Published online by Cambridge University Press:  06 May 2019

Natalie Coyle
Affiliation:
Department of Emergency Medicine, Sunnybrook Health Sciences Centre, Toronto, ON
Andrew Kennedy
Affiliation:
Department of Emergency Medicine, Sunnybrook Health Sciences Centre, Toronto, ON
Michael J. Schull
Affiliation:
Department of Emergency Medicine, Sunnybrook Health Sciences Centre, Toronto, ON Sunnybrook Research Institute, Toronto, ON ICES, Toronto, Canada
Alex Kiss
Affiliation:
Sunnybrook Research Institute, Toronto, ON ICES, Toronto, Canada
Darren Hefferon
Affiliation:
Department of Emergency Medicine, Sunnybrook Health Sciences Centre, Toronto, ON
Paul Sinclair
Affiliation:
Department of Emergency Medicine, Sunnybrook Health Sciences Centre, Toronto, ON
Zuhair Alsharafi*
Affiliation:
Department of Emergency Medicine, Sunnybrook Health Sciences Centre, Toronto, ON
*
Correspondence to: Dr. Zuhair Alsharafi, Department of Emergency Services, Sunnybrook Health Sciences Centre, 2075 Bayview Avenue, C753, Toronto, ON M4N 3M5; Email: [email protected]

Abstract

Objective

Delays in triage processes in the emergency department (ED) can compromise patient safety. The aim of this study was to provide proof-of-concept that a self-check-in kiosk could decrease the time needed to identify ambulatory patients arriving in the ED. We compared the use of a novel automated self-check-in kiosk to identify patients on ED arrival to routine nurse-initiated patient identification.

Methods

We performed a prospective trail with random weekly allocation to intervention or control processes during a 10-week study period. During intervention weeks, patients used a self-check-in kiosk to self-identify on arrival. This electronically alerted triage nurses to patient arrival times and primary complaint before triage.
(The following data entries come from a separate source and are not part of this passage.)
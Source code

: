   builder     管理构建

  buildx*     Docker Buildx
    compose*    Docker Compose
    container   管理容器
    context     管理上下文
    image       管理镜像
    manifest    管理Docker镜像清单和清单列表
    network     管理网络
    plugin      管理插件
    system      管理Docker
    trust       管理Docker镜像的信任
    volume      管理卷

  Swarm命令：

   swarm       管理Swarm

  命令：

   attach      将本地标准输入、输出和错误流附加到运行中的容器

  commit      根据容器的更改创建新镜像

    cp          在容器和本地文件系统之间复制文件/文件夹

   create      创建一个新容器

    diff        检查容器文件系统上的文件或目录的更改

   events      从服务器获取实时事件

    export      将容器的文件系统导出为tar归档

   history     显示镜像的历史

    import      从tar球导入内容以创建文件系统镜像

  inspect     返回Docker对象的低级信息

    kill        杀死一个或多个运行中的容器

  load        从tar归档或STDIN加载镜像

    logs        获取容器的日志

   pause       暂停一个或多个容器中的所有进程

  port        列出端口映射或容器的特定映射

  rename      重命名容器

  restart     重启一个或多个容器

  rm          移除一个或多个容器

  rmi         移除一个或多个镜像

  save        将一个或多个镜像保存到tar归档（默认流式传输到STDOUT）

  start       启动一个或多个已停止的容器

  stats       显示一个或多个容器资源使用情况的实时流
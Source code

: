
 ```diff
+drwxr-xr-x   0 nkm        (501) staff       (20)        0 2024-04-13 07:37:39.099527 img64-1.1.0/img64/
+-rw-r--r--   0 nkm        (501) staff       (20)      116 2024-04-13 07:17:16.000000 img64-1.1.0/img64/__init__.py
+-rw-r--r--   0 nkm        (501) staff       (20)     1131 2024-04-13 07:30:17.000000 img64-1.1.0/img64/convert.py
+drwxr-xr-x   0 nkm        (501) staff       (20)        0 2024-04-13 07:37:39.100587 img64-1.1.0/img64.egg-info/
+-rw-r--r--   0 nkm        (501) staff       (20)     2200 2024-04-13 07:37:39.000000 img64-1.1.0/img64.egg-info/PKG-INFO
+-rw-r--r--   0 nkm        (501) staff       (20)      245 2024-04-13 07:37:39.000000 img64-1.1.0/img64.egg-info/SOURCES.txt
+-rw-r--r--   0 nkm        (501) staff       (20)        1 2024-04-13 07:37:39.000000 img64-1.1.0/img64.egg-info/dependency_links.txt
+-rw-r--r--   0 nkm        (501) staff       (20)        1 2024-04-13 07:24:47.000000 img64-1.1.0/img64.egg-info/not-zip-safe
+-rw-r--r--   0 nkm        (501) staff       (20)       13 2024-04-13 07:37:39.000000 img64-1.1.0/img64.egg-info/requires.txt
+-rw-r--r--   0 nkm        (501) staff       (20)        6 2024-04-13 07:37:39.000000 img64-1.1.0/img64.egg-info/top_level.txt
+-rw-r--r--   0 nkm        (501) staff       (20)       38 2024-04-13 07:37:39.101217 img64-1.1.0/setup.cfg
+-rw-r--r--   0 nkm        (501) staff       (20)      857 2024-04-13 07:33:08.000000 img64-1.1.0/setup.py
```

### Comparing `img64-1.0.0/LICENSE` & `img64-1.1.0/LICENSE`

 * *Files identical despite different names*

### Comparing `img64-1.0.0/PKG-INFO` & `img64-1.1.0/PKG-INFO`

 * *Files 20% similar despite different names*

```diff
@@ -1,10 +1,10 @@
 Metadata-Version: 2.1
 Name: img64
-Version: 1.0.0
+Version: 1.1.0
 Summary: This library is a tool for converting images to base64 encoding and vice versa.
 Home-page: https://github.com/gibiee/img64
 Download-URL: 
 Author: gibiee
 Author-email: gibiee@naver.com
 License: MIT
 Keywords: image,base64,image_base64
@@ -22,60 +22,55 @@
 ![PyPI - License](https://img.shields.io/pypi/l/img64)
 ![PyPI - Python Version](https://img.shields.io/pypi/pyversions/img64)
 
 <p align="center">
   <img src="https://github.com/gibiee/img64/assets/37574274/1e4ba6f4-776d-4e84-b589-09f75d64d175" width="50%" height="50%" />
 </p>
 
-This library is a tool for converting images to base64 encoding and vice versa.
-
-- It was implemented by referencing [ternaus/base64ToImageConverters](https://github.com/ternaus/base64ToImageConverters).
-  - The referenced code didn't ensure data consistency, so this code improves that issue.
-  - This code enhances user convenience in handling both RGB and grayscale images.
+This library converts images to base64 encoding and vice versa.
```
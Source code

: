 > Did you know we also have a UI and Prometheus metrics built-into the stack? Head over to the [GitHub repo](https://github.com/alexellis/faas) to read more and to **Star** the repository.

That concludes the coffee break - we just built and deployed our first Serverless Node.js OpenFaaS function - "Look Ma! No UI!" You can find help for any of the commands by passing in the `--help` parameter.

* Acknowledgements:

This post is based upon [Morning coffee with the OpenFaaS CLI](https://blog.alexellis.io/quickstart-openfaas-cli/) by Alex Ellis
During control weeks, kiosks were unavailable and patients were identified using routine nurse-initiated triage. The primary outcome was time-to-first-identification, defined as the interval between ED arrival and identification in the hospital system.

Results

Median (interquartile range) time-to-first-identification was 1.4 minutes (1.0–2.08) for intervention patients and 9 minutes (5–18) for control patients. Regression analysis revealed that the adjusted time-to-first-identification was 13.6 minutes (95% confidence interval 12.8–14.5) faster for the intervention group.

Conclusion

A self-check-in kiosk significantly reduced the time-to-first-identification for ambulatory patients arriving in the ED.

Résumé

Objectif

Les délais d'attente inhérents au processus de triage des malades au service des urgences (SU) peuvent mettre en péril leur sécurité. L’étude visait donc à valider le principe selon lequel l'utilisation d'un guichet d'auto-inscription diminuerait le temps nécessaire pour signaler l'arrivée des malades ambulatoires au SU. A été comparé le processus d'utilisation d'un guichet d'auto-inscription d'un nouveau type pour signaler l'arrivée des malades au SU avec le processus habituel d'inscription des malades par le personnel infirmier.

Méthode

L’étude consistait en un essai prospectif, à répartition aléatoire et hebdomadaire, d'inscription, réalisé selon le processus expérimental ou le processus témoin, sur une période de 10 semaines. Durant les semaines d'expérimentation, les malades se dirigeaient vers le guichet d'auto-inscription à leur arrivée; un signal électronique informait le personnel infirmier affecté au triage de l'heure d'arrivée des malades et des motifs de consultation avant le triage lui-même. Durant les semaines témoins, les guichets étaient fermés et les malades étaient inscrits selon le processus habituel de triage effectué par le personnel infirmier. Le principal critère d’évaluation était le temps écoulé avant le signal d'arrivée, défini comme l'intervalle entre l'arrivée des malades au SU et leur inscription dans le système de l'hôpital.

Résultats

Le temps médian (écart interquartile) écoulé avant le signal d'arrivée était de 1,4 minute (1,0–2,08) durant les semaines d'expérimentation contre 9 minutes (5 –18) durant les semaines témoins. D'après les résultats de l'analyse de régression, le temps rajusté écoulé avant le signal d'arrivée était de 13,6 minutes (IC à 95% : 12,8–14,5) plus court dans le groupe d'expérimentation que dans le groupe témoin.

Conclusion

L'utilisation d'un guichet d'auto-inscription a permis de réduire considérablement le temps écoulé avant le signal d'arrivée des malades ambulatoires au SU.

Type
Original Research
Copyright
Copyright © Canadian Association of Emergency Physicians 2019 

CLINICIAN'S CAPSULE

What is known about the topic?

Emergency department (ED) wait-times before triage are not well captured and can represent a significant period of time.

What did this study ask?

Can a self-check-in kiosk be used by ambulatory patients to check into triage and decrease identification time?

What did this study find?

Self-check-in kiosks can be implemented effectively in the ED to improve patient identification time and queue patients for triage.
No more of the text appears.